Avery’s lips pursed like he’d just eaten something sour. “That seems a bit simplistic.”

“Simple, perhaps, but not easy to do, even if you know what you’re doing.”

“I suppose.” Avery rose and paced along the side of the building. “Well, it is good that Stu is safe and if you’re willing to help free the other two children that were taken with him I and their parents would be very grateful. But I am curious. You said you were here on errantry, Sir Fairchild. May I ask the nature of your quest?”

Brandon laughed. “You’ll find it ridiculous, I’m sure.”

“No more so than anything else in the Columbian West, I’d say.” Warwick gave them an inscrutable look. “So what is it?”

“The Secret of Steel. What else?”

Avery’s eyebrows shot up in surprise. “Really? I’d heard Stonehenge still searched for that bit of myth from time to time but why come here? The Sanna aren’t known for their metallurgy. The Hispaniola that rule Tetzlan guard the local magic jealously…”

“Technically we’ve been tasked with retrieving some of the Founder’s writings that came over with the first round of Knights that Avalon sent during the Sanna wars. Pellinor’s Journals, The Archives of the du Lac Lineage. But,” Brandon gestured to his sister, “technically it’s her quest. When she came of age she heard the call and the Founders decided to send her here. As far as I know Stonehenge has never sent a stone singer to this place on this quest so I think they were hoping she’d hear something new.”

Avery returned to his spot on the desk, his attitude curious now. “Have you had any luck?”

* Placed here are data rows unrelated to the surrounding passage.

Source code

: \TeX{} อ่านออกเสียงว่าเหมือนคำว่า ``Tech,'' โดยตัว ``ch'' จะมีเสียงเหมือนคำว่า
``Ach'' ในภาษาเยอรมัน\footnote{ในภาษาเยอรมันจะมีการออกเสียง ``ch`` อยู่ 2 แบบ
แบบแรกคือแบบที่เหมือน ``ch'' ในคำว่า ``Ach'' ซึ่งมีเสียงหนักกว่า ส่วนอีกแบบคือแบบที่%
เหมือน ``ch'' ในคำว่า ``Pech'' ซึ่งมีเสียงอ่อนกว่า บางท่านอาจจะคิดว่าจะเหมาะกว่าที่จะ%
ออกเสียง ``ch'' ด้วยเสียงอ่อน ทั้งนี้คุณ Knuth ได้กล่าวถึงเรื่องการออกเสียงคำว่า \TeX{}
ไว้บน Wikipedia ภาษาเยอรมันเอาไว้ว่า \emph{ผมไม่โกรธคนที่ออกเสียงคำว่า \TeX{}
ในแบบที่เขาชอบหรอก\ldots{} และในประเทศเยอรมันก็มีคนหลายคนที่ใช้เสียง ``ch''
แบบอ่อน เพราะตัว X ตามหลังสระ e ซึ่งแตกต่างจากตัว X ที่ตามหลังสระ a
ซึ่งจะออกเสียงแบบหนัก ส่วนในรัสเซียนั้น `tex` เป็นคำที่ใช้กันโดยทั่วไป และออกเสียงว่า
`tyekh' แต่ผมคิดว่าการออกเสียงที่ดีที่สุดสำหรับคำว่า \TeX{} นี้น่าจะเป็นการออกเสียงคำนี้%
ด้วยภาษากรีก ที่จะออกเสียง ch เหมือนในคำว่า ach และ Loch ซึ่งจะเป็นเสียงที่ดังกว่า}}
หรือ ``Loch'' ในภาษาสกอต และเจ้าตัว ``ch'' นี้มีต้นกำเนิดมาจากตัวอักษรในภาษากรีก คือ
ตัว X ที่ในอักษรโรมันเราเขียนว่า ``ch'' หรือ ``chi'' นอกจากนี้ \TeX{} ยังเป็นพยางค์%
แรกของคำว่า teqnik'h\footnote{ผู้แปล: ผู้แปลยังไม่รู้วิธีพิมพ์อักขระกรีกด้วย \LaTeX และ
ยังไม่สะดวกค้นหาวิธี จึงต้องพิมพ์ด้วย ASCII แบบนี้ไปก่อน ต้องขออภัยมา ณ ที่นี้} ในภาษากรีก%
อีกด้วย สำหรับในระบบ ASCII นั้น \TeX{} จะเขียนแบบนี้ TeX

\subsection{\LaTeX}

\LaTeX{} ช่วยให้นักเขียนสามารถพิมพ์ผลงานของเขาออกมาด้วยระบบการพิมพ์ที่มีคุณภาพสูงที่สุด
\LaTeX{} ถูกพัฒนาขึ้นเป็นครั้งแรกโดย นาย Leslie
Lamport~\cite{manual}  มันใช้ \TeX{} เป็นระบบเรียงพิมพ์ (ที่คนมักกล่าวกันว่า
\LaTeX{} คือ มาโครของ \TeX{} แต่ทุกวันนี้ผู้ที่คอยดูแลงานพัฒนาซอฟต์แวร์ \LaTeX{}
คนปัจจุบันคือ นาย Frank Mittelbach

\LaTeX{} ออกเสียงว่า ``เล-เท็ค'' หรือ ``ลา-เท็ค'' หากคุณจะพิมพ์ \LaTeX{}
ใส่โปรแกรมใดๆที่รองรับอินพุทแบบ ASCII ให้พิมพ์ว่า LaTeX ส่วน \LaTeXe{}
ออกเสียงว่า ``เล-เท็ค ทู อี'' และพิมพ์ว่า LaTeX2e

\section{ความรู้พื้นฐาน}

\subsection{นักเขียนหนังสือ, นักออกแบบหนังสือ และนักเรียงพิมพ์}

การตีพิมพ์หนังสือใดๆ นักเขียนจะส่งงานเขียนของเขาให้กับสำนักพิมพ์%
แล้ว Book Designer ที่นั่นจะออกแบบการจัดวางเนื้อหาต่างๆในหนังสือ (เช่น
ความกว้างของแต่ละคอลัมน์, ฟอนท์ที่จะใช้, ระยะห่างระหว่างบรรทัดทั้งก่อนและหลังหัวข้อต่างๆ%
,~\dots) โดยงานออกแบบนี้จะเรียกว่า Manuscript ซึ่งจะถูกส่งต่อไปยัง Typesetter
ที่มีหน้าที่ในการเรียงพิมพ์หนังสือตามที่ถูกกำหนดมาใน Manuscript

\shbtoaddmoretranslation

“We’ve heard a… name?” Cassie put a note of uncertainty in it. “Perhaps a title? Supposedly there’s a man in brown who carries a sword of steel and is called The Strongest Man in the World. Have you heard of him?”

“Yes, the Hodekkian,” Warwick mused. “He knew Jonathan Riker somehow, came to the dedication of his statue. He carried one of the curved swords their people favor at the time. A tachi, I think it’s called? He never drew it, though, so I assumed it was bronze like any other.”

“We’ve heard its a silvery metal that isn’t aluminum,” Brandon said. “It’s not much to go on but it’s a start.”

Avery frowned. “But he’s not here in the Cove. Believe me, I’d know if he was.”

“No, we haven’t heard that,” Cassie put in. “We came because we heard the sheriff’s deputy was also a knight from Morainhenge. We hoped he might know the fate of the henge’s relics. When we arrived we were told the sheriff had no deputy so we thought the man had moved on. Turns out he was just promoted.”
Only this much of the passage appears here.